Drahi prêt à vendre Libération, L'Express, L'Expansion à... SFR

D'après nos informations, le patron d'Altice (SFR) pourrait revendre Altice Media Group (Libération, L'Express, Stratégie...), qu'il détient via sa holding personnelle, à l'opérateur au carré rouge. Une manière de jouer la convergence entre les médias et les télécoms. Mais aussi, au passage, de récupérer de l'argent.
Patrick Drahi envisage-t-il de vendre son groupe presse à SFR ?
Patrick Drahi envisage-t-il de vendre son groupe presse à SFR ? (Crédits : © Philippe Wojazer / Reuters)

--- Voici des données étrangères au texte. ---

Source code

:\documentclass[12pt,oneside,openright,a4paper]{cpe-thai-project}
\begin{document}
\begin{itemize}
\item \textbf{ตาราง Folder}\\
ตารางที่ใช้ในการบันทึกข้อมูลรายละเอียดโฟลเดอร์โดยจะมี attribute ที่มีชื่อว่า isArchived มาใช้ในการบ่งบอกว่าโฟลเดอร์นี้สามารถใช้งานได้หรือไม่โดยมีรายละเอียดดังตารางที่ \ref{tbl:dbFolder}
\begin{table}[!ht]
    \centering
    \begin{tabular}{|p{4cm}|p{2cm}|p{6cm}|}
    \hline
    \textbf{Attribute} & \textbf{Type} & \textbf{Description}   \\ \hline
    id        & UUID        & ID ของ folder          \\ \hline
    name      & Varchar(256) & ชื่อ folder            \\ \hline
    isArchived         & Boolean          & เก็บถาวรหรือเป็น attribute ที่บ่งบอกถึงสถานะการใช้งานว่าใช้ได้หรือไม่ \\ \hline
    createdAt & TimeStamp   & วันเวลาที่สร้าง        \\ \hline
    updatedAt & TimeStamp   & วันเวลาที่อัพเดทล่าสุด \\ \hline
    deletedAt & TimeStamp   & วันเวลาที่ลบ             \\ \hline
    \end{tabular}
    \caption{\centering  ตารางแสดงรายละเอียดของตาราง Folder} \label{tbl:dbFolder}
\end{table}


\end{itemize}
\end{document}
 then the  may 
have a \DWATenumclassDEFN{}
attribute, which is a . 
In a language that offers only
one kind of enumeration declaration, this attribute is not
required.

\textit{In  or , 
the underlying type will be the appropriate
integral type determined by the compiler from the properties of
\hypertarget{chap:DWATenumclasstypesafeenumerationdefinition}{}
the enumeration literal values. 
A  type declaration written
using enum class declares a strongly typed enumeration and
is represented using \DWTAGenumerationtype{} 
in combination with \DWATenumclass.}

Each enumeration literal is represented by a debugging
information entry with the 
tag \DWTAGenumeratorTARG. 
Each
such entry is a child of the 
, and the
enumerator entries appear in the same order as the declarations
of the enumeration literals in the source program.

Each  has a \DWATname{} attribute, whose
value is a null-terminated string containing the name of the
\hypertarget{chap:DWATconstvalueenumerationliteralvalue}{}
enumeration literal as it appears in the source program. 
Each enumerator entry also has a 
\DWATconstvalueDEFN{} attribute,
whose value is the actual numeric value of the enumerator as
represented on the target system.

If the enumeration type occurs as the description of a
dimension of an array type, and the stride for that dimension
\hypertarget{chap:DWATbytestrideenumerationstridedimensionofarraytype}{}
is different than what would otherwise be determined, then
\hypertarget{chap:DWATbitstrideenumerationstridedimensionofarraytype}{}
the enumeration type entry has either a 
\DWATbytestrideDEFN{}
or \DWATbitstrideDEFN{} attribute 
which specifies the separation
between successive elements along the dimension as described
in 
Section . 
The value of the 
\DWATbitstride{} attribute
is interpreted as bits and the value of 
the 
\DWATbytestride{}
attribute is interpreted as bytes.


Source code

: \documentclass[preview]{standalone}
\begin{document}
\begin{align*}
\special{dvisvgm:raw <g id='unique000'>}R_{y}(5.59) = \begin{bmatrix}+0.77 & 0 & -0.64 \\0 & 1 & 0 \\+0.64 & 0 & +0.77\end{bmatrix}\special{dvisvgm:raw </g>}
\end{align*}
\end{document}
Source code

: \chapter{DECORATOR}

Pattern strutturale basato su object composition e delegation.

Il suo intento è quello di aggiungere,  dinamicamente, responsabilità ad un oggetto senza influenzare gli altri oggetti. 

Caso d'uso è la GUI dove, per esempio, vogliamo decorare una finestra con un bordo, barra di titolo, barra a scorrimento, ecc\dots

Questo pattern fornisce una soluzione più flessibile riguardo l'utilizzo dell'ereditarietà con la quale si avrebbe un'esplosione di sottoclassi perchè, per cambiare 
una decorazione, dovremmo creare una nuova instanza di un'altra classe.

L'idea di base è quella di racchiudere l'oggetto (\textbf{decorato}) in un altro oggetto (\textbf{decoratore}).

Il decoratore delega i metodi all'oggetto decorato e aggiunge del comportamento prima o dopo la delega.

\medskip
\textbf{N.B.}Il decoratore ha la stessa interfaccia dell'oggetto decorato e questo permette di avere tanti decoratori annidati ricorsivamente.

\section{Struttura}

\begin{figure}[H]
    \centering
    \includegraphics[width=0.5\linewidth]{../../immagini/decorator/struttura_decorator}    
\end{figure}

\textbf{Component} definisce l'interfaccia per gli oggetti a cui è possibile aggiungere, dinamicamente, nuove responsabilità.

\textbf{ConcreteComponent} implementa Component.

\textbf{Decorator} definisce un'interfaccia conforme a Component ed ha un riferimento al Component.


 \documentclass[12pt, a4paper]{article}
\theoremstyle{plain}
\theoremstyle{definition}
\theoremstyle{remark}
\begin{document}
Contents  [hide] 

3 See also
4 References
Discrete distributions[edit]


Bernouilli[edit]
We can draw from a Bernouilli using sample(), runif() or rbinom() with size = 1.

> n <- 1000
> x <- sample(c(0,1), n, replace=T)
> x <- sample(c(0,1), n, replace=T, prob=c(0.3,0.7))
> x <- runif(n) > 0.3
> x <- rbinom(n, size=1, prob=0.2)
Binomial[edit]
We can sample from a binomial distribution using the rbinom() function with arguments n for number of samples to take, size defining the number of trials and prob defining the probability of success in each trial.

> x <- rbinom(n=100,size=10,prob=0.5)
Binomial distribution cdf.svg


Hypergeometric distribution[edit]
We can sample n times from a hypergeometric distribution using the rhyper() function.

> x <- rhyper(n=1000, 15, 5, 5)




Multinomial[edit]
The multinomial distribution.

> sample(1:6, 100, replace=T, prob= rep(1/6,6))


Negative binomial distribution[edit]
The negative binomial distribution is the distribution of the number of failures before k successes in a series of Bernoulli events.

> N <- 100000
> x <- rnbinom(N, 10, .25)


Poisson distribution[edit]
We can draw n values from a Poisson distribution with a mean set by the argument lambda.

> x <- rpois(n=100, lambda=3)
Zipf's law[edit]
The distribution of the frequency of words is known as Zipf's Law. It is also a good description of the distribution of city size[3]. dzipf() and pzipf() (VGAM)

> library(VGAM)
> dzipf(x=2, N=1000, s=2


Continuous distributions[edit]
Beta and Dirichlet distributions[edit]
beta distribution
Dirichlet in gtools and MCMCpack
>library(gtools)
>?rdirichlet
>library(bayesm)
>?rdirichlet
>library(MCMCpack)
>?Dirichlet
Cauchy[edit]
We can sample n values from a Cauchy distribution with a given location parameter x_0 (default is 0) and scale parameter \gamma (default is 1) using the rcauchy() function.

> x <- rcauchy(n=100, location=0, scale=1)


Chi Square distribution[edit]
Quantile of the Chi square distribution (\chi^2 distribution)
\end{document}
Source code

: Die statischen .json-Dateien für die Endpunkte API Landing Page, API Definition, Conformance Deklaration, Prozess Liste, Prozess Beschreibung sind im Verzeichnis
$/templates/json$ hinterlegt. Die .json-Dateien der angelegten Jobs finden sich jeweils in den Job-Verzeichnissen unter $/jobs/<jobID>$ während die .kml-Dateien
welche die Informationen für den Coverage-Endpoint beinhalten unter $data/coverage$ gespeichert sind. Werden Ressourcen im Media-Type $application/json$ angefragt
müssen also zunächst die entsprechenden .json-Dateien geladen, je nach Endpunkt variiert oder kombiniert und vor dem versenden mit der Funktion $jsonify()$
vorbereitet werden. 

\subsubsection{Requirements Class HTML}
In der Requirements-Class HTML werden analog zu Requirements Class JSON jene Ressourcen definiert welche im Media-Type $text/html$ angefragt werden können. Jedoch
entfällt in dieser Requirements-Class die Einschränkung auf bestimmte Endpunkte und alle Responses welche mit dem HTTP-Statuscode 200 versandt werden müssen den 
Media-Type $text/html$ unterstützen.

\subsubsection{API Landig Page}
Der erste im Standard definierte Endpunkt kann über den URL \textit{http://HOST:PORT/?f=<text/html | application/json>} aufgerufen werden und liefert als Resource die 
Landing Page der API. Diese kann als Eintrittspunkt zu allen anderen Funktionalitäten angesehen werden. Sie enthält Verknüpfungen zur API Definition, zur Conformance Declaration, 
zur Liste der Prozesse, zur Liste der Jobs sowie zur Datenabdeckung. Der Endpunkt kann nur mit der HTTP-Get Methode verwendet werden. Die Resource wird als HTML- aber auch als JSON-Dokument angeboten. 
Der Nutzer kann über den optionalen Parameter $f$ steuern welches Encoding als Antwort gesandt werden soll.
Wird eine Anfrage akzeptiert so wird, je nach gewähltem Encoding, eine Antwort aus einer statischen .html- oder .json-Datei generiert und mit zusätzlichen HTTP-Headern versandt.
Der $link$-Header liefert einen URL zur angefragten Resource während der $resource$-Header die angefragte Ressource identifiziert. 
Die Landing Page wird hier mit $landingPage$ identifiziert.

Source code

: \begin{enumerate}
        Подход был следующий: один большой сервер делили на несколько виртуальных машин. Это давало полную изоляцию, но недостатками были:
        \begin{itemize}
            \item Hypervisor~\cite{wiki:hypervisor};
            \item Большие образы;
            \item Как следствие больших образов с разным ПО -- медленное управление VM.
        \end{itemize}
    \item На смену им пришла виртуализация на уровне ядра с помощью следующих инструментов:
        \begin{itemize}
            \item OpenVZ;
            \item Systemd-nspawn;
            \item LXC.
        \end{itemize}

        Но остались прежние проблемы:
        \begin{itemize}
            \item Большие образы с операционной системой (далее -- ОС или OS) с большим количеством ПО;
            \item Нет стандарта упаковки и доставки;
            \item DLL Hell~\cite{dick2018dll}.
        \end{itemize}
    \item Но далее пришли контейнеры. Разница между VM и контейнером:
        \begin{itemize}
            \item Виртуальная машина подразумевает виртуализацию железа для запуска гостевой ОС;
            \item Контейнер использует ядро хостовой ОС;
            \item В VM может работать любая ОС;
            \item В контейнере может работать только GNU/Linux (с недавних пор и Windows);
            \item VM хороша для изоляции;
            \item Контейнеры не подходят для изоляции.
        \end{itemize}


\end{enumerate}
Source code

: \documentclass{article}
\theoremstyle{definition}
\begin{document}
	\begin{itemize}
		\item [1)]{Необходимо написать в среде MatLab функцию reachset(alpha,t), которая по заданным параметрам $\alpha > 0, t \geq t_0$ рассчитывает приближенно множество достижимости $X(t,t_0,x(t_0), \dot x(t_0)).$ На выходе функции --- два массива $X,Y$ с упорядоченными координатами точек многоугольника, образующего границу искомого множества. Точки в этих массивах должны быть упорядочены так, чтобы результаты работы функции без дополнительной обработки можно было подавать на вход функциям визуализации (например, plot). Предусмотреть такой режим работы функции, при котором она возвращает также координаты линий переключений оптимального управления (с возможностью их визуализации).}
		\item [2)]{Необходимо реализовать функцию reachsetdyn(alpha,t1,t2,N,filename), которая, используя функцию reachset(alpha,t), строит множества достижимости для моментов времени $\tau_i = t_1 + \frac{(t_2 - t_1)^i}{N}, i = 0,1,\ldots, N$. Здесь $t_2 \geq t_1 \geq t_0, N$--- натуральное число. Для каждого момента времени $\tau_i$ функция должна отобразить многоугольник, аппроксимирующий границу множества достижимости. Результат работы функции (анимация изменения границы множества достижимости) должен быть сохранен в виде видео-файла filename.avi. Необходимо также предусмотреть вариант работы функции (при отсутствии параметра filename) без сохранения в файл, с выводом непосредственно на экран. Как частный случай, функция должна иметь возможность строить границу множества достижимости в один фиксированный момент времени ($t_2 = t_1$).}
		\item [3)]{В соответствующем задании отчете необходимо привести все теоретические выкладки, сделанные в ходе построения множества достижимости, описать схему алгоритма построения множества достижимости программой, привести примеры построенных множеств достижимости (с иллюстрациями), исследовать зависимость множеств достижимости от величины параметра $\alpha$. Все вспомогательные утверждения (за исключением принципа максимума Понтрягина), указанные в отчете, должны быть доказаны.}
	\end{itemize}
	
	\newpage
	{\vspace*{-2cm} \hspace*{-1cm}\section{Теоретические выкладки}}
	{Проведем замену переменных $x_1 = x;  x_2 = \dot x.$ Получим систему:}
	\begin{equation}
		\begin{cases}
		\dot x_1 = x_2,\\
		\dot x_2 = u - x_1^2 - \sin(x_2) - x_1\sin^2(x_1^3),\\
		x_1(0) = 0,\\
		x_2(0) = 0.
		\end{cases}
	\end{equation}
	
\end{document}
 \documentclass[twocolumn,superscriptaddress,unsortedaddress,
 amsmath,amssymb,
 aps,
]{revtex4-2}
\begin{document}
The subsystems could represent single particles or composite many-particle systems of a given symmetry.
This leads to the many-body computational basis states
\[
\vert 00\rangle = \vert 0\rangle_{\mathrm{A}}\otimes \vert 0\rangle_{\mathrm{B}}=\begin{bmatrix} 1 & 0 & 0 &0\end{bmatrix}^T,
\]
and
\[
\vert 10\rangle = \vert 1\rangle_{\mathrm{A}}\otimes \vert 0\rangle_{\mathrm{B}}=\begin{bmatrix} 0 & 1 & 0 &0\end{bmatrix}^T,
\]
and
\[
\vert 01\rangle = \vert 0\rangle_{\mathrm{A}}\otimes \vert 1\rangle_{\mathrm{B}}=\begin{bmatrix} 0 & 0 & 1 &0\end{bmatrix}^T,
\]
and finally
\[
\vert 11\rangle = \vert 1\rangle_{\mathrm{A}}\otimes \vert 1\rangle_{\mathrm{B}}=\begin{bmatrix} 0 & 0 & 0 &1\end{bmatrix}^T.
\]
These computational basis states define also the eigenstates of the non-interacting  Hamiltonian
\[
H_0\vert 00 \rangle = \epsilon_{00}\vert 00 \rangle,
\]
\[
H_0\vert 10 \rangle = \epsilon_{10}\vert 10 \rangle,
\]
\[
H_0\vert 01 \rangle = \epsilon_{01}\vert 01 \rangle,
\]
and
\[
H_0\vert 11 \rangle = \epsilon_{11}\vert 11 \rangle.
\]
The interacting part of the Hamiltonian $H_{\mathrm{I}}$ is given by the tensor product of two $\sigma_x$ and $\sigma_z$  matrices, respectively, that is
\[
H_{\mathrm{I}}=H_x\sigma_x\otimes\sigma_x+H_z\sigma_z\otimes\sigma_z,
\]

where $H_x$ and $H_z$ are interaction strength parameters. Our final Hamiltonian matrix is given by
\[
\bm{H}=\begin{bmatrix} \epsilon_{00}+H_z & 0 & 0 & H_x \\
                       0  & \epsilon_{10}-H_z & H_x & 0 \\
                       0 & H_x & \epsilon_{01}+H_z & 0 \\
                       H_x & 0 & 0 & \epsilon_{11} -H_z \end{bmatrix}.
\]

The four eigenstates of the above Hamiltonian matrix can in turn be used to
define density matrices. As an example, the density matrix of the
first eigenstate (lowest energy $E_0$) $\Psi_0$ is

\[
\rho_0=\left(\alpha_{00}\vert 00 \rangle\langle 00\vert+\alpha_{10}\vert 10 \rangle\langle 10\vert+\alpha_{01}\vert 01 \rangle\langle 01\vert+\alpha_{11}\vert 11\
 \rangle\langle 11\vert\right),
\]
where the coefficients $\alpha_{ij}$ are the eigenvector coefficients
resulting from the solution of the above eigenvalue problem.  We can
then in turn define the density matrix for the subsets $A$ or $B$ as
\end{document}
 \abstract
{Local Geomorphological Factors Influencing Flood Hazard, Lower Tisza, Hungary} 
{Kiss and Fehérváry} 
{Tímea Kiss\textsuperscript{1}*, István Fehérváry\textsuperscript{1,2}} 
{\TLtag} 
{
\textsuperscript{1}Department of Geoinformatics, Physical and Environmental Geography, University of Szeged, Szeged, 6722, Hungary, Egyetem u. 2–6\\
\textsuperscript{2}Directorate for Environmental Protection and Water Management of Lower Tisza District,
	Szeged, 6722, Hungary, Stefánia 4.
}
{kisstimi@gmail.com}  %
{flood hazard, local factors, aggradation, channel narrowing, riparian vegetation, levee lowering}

Le chevalier blanc ? Vraiment ? En s'emparant de Libération en 2014 puis des titres du groupe belge Roularta en 2015, dont L'Express est la tête de gondole, Patrick Drahi, le patron d'Altice, maison-mère de SFR, s'est présenté en grand sauveur de la presse tricolore.

« Mon aventure dans la presse, elle est totalement anecdotique. Je vous raconte l'anecdote parce qu'elle est drôle : lors d'un entretien avec une journaliste de Libération, la demoiselle me dit: 'Mais monsieur Drahi, vous allez dépenser 14 milliards pour acheter SFR, nous chez Libération, on a besoin que de 14 millions pour nous sauver.' Ça m'a laissé perplexe, je dois vous l'avouer. Et à l'issue de l'entretien, j'ai dit 'prenons le dossier', parce que si nous pouvions effectivement sauver un titre sans aucune conviction ni médiatique, ni politique, pour un millième de l'argent investi dans SFR, je pense qu'on faisait quelque chose de bien », expliquait l'homme d'affaires le 27 mai 2015 lors de son audition par la commission des Affaire économiques de l'Assemblée nationale.

Ne pas perdre d'argent

Faire le bien. C'est si rare dans le monde des affaires que l'arrivée de Patrick Drahi ne peut être que saluée, non ? Bien évidemment, Patrick Drahi n'est pas un mécène. Il n'a pas construit son empire et sa fortune en multipliant les actes de philanthropie. Il a bien l'intention que ces investissements dans la presse, regroupés au sein d'Altice Media Group (L'Express, Libération, Stratégie, la chaîne i24News, Coiffure de Paris ou encore Cosmétique Mag) qu'il détient presque intégralement via sa holding personnelle, soient rentables. Ou du moins ne lui fassent pas perdre d'argent.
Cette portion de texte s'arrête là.